Sb3+/Mn2+ co-doped lead-free Cs2KYCl6 perovskites for white light-emitting diodes

Abstract

Lead-free halide perovskites have been developed and have received increasing attention in optoelectronic applications due to their non-toxicity. However, single perovskite phosphors that emit vibrant, tunable-color-temperature white-light are rare. Herein, we used the anti-solvent precipitation method to develop white light-emitting diodes (WLEDs) based on rare-earth-based Sb³⁺ and Mn²⁺ co-doped Cs₂KYCl₆ microcrystals (MCs).
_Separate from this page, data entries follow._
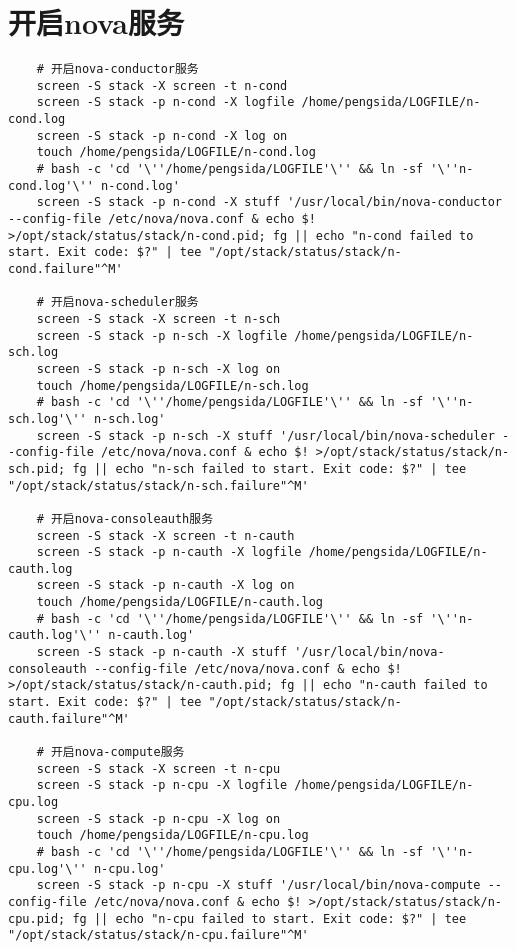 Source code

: \documentclass[a4paper,left=1.5cm,right=1.5cm,11pt]{article}
\begin{document}
\section{开启nova服务}
	\begin{lstlisting}
	# 开启nova-conductor服务
	screen -S stack -X screen -t n-cond
	screen -S stack -p n-cond -X logfile /home/pengsida/LOGFILE/n-cond.log
    screen -S stack -p n-cond -X log on
	touch /home/pengsida/LOGFILE/n-cond.log
    # bash -c 'cd '\''/home/pengsida/LOGFILE'\'' && ln -sf '\''n-cond.log'\'' n-cond.log'
	screen -S stack -p n-cond -X stuff '/usr/local/bin/nova-conductor --config-file /etc/nova/nova.conf & echo $! >/opt/stack/status/stack/n-cond.pid; fg || echo "n-cond failed to start. Exit code: $?" | tee "/opt/stack/status/stack/n-cond.failure"^M'

	# 开启nova-scheduler服务
	screen -S stack -X screen -t n-sch
	screen -S stack -p n-sch -X logfile /home/pengsida/LOGFILE/n-sch.log
    screen -S stack -p n-sch -X log on
	touch /home/pengsida/LOGFILE/n-sch.log
    # bash -c 'cd '\''/home/pengsida/LOGFILE'\'' && ln -sf '\''n-sch.log'\'' n-sch.log'
	screen -S stack -p n-sch -X stuff '/usr/local/bin/nova-scheduler --config-file /etc/nova/nova.conf & echo $! >/opt/stack/status/stack/n-sch.pid; fg || echo "n-sch failed to start. Exit code: $?" | tee "/opt/stack/status/stack/n-sch.failure"^M'

	# 开启nova-consoleauth服务
	screen -S stack -X screen -t n-cauth
	screen -S stack -p n-cauth -X logfile /home/pengsida/LOGFILE/n-cauth.log
    screen -S stack -p n-cauth -X log on
	touch /home/pengsida/LOGFILE/n-cauth.log
    # bash -c 'cd '\''/home/pengsida/LOGFILE'\'' && ln -sf '\''n-cauth.log'\'' n-cauth.log'
	screen -S stack -p n-cauth -X stuff '/usr/local/bin/nova-consoleauth --config-file /etc/nova/nova.conf & echo $! >/opt/stack/status/stack/n-cauth.pid; fg || echo "n-cauth failed to start. Exit code: $?" | tee "/opt/stack/status/stack/n-cauth.failure"^M'

	# 开启nova-compute服务
	screen -S stack -X screen -t n-cpu
	screen -S stack -p n-cpu -X logfile /home/pengsida/LOGFILE/n-cpu.log
    screen -S stack -p n-cpu -X log on
	touch /home/pengsida/LOGFILE/n-cpu.log
    # bash -c 'cd '\''/home/pengsida/LOGFILE'\'' && ln -sf '\''n-cpu.log'\'' n-cpu.log'
	screen -S stack -p n-cpu -X stuff '/usr/local/bin/nova-compute --config-file /etc/nova/nova.conf & echo $! >/opt/stack/status/stack/n-cpu.pid; fg || echo "n-cpu failed to start. Exit code: $?" | tee "/opt/stack/status/stack/n-cpu.failure"^M'
	\end{lstlisting}
\end{document}
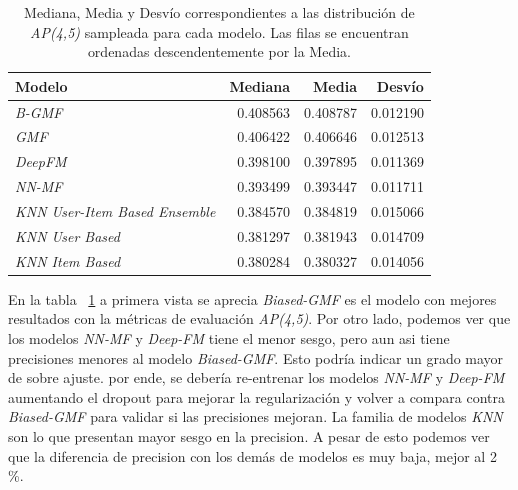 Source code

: \documentclass[11pt,a4paper,twoside]{thesis}
\begin{document}
{\begin{table}[!htb]
	\centering
	\footnotesize
	\begin{tabular}{lrrr}
	\hline
		Modelo                            & Mediana  & Media    & Desvío  \\
	\hline
	\textit{B-GMF}                        & 0.408563 & 0.408787 & 0.012190 \\
	\textit{GMF}                          & 0.406422 & 0.406646 & 0.012513 \\
	\textit{DeepFM}                       & 0.398100 & 0.397895 & 0.011369 \\
	\textit{NN-MF}                        & 0.393499 & 0.393447 & 0.011711 \\
	\textit{KNN User-Item Based Ensemble} & 0.384570 & 0.384819 & 0.015066 \\
	\textit{KNN User Based}               & 0.381297 & 0.381943 & 0.014709 \\
	\textit{KNN Item Based}               & 0.380284 & 0.380327 & 0.014056 \\
	\hline
	\end{tabular}
	\caption{
		Mediana, Media y Desvío correspondientes a las distribución de 
		\textit{AP(4,5)} sampleada para cada modelo. Las filas se encuentran ordenadas descendentemente por la Media.
	}
	\label{table:ap_at_k}
\end{table}

En la tabla ~\ref{table:ap_at_k} a primera vista se aprecia \textit{Biased-GMF} es el modelo con mejores resultados con la métricas de evaluación \textit{AP(4,5)}.  Por otro lado, podemos ver que los modelos \textit{NN-MF} y \textit{Deep-FM} tiene el menor sesgo, pero aun asi tiene precisiones menores al modelo \textit{Biased-GMF}. Esto podría indicar un grado mayor de sobre ajuste. por ende, se debería re-entrenar los modelos \textit{NN-MF} y \textit{Deep-FM} aumentando el dropout para mejorar la regularización y volver a compara contra \textit{Biased-GMF} para validar si las precisiones mejoran. La familia de modelos \textit{KNN} son lo que presentan mayor sesgo en la precision. A pesar de esto podemos ver que la diferencia de precision con los demás de modelos es muy baja, mejor al 2 \%.


}
\end{document}
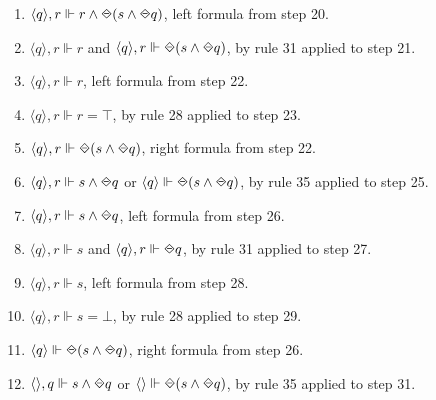 \begin{myEx}
\begin{enumerate}
\item $\langle q \rangle, r \Vdash r \land \LTLonce(s \land \LTLonce q)$, left formula from step 20.\\ %

\item $\langle q \rangle, r \Vdash r$ and $\langle q \rangle, r \Vdash \LTLonce(s \land \LTLonce q)$, by rule 31 applied to step 21.\\ %

\item $\langle q \rangle, r \Vdash r$, left formula from step 22.\\ %

\item $\langle q \rangle, r \Vdash r = \top$, by rule 28 applied to step 23.\\ %

\item $\langle q \rangle, r \Vdash \LTLonce(s \land \LTLonce q)$, right formula from step 22.\\ %

\item $\langle q \rangle, r \Vdash s \land \LTLonce q$ or $\langle q \rangle \Vdash \LTLonce(s \land \LTLonce q)$, by rule 35 applied to step 25.\\ %

\item $\langle q \rangle, r \Vdash s \land \LTLonce q$, left formula from step 26.\\ %

\item $\langle q \rangle, r \Vdash s$ and $\langle q \rangle, r \Vdash \LTLonce q$, by rule 31 applied to step 27.\\ %

\item $\langle q \rangle, r \Vdash s$, left formula from step 28.\\ %

\item $\langle q \rangle, r \Vdash s = \bot$, by rule 28 applied to step 29.\\ %

\item $\langle q \rangle \Vdash \LTLonce(s \land \LTLonce q)$, right formula from step 26.\\ %

\item $\langle \rangle, q \Vdash s \land \LTLonce q$ or $\langle \rangle \Vdash \LTLonce(s \land \LTLonce q)$, by rule 35 applied to step 31.\\ %


\end{enumerate}
\end{myEx}
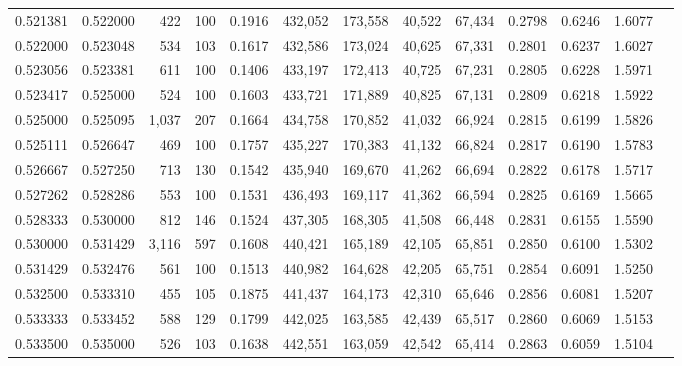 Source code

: \begin{tabular}{rrrrrrrrrrrrr}
0.521381 & 0.522000 &   422 & 100 &                                     0.1916 & 432,052 & 173,558 &  40,522 &  67,434 & 0.2798 & 0.6246 & 1.6077 \\
0.522000 & 0.523048 &   534 & 103 &                                     0.1617 & 432,586 & 173,024 &  40,625 &  67,331 & 0.2801 & 0.6237 & 1.6027 \\
0.523056 & 0.523381 &   611 & 100 &                                     0.1406 & 433,197 & 172,413 &  40,725 &  67,231 & 0.2805 & 0.6228 & 1.5971 \\
0.523417 & 0.525000 &   524 & 100 &                                     0.1603 & 433,721 & 171,889 &  40,825 &  67,131 & 0.2809 & 0.6218 & 1.5922 \\
0.525000 & 0.525095 & 1,037 & 207 &                                     0.1664 & 434,758 & 170,852 &  41,032 &  66,924 & 0.2815 & 0.6199 & 1.5826 \\
0.525111 & 0.526647 &   469 & 100 &                                     0.1757 & 435,227 & 170,383 &  41,132 &  66,824 & 0.2817 & 0.6190 & 1.5783 \\
0.526667 & 0.527250 &   713 & 130 &                                     0.1542 & 435,940 & 169,670 &  41,262 &  66,694 & 0.2822 & 0.6178 & 1.5717 \\
0.527262 & 0.528286 &   553 & 100 &                                     0.1531 & 436,493 & 169,117 &  41,362 &  66,594 & 0.2825 & 0.6169 & 1.5665 \\
0.528333 & 0.530000 &   812 & 146 &                                     0.1524 & 437,305 & 168,305 &  41,508 &  66,448 & 0.2831 & 0.6155 & 1.5590 \\
0.530000 & 0.531429 & 3,116 & 597 &                                     0.1608 & 440,421 & 165,189 &  42,105 &  65,851 & 0.2850 & 0.6100 & 1.5302 \\
0.531429 & 0.532476 &   561 & 100 &                                     0.1513 & 440,982 & 164,628 &  42,205 &  65,751 & 0.2854 & 0.6091 & 1.5250 \\
0.532500 & 0.533310 &   455 & 105 &                                     0.1875 & 441,437 & 164,173 &  42,310 &  65,646 & 0.2856 & 0.6081 & 1.5207 \\
0.533333 & 0.533452 &   588 & 129 &                                     0.1799 & 442,025 & 163,585 &  42,439 &  65,517 & 0.2860 & 0.6069 & 1.5153 \\
0.533500 & 0.535000 &   526 & 103 &                                     0.1638 & 442,551 & 163,059 &  42,542 &  65,414 & 0.2863 & 0.6059 & 1.5104 \\

\end{tabular}

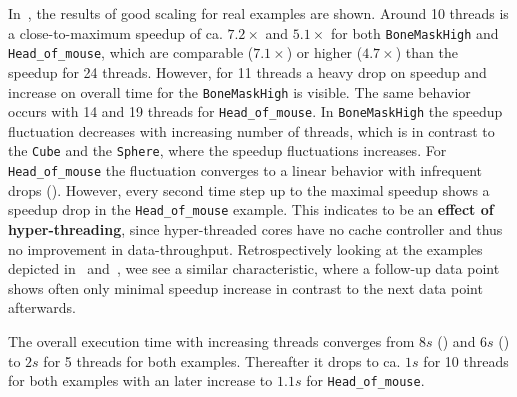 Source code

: \documentclass{article}
\begin{document}
In~, the results of good scaling for real examples are shown.
Around 10 threads is a close-to-maximum speedup of ca. $7.2\times $ and $5.1\times $ for both \texttt{BoneMaskHigh} and \texttt{Head\_of\_mouse}, which are comparable ($7.1\times $) or higher ($4.7\times $) than the speedup for 24 threads.
However, for 11 threads a heavy drop on speedup and increase on overall time for the \texttt{BoneMaskHigh} is visible.
The same behavior occurs with 14 and 19 threads for \texttt{Head\_of\_mouse}.
In \texttt{BoneMaskHigh} the speedup fluctuation decreases with increasing number of threads, which is in contrast to the \texttt{Cube} and the \texttt{Sphere}, where the speedup fluctuations increases.
For \texttt{Head\_of\_mouse} the fluctuation converges to a linear behavior with infrequent drops ().
However, every second time step up to the maximal speedup shows a speedup drop in the \texttt{Head\_of\_mouse} example.
This indicates to be an \textbf{effect of hyper-threading}, since hyper-threaded cores have no cache controller and thus no improvement in data-throughput.
Retrospectively looking at the examples depicted in~ and~, wee see a similar characteristic, where a follow-up data point shows often only minimal speedup increase in contrast to the next data point afterwards.
\par
The overall execution time with increasing threads converges from $8s$ () and $6s$ () to $2s$ for 5 threads for both examples.
Thereafter it drops to ca. $1s$ for 10 threads for both examples with an later increase to $1.1s$ for \texttt{Head\_of\_mouse}.
\end{document}
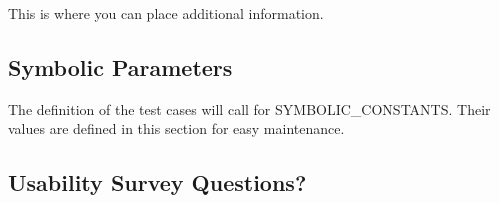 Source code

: \documentclass[12pt, titlepage]{article}
\begin{document}
This is where you can place additional information.

\subsection{Symbolic Parameters}

The definition of the test cases will call for SYMBOLIC\_CONSTANTS.
Their values are defined in this section for easy maintenance.

\subsection{Usability Survey Questions?}

\end{document}
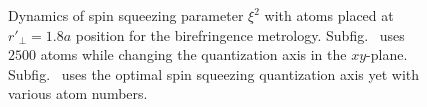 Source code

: \documentclass[preprint,aps,pra,onecolumn]{revtex4-1} %
\begin{document}
\begin{figure}
\begin{minipage}{.49\linewidth}
\centering
{}
\end{minipage}
\begin{minipage}{.49\linewidth}
\centering
{}
\end{minipage}
\caption{Dynamics of spin squeezing parameter $ \xi^2 $ with atoms placed at $ r'\!_\perp=1.8a $ position for the birefringence metrology. Subfig.~\protect{} uses $ 2500 $ atoms while changing the quantization axis in the $ xy $-plane. Subfig.~\protect{} uses the optimal spin squeezing quantization axis yet with various atom numbers. }\label{fig:xit_r1d8a}
\end{figure}
\end{document}
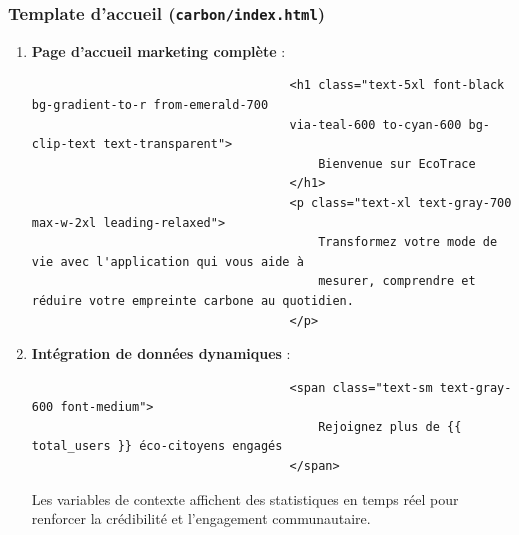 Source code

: \documentclass[a4paper,11pt]{article}
\begin{document}
                \subsubsection{Template d'accueil (\texttt{carbon/index.html})}
                    \begin{enumerate}
                        \item \textbf{Page d'accueil marketing complète} :
                            \begin{tcolorbox}[colback=lightgray!6, colframe=black, left=-70mm, right=5mm, top=2mm, bottom=0mm, boxrule=0.1mm]
                                \begin{verbatim}
                                    <h1 class="text-5xl font-black bg-gradient-to-r from-emerald-700 
                                    via-teal-600 to-cyan-600 bg-clip-text text-transparent">
                                        Bienvenue sur EcoTrace
                                    </h1>
                                    <p class="text-xl text-gray-700 max-w-2xl leading-relaxed">
                                        Transformez votre mode de vie avec l'application qui vous aide à 
                                        mesurer, comprendre et réduire votre empreinte carbone au quotidien.
                                    </p>
                                \end{verbatim}
                            \end{tcolorbox}

                        \item \textbf{Intégration de données dynamiques} :
                            \begin{tcolorbox}[colback=lightgray!6, colframe=black, left=-70mm, right=5mm, top=2mm, bottom=0mm, boxrule=0.1mm]
                                \begin{verbatim}
                                    <span class="text-sm text-gray-600 font-medium">
                                        Rejoignez plus de {{ total_users }} éco-citoyens engagés
                                    </span>
                                \end{verbatim}
                            \end{tcolorbox}

                            \noindent Les variables de contexte affichent des statistiques en temps réel pour renforcer la crédibilité et l'engagement communautaire.


\end{enumerate}
\end{document}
The Cs₂KYCl₆ MCs exhibit tunable dual emissions covering a wideband ascribed to the emission of self-trapped excitons (STEs) from Sb³⁺ and the ⁴T₁ to ⁶A₁d–d transition of Mn²⁺. The optimal photoluminescence quantum yield (PLQY) of doped Cs₂KYCl₆ is 65.78%. The energy transfer process from Sb³⁺ to Mn²⁺ is revealed. WLEDs have been successfully constructed by combining the dual emissions from STEs of Sb³⁺ and the d–d transition of Mn²⁺. These WLEDs demonstrate impressive optical performance, including CIE chromaticity coordinates (0.3483, 0.4125) and a color rendering index (CRI) of 85.4. This work provides an effective strategy for developing WLEDs based on a single-component material, lead-free perovskites.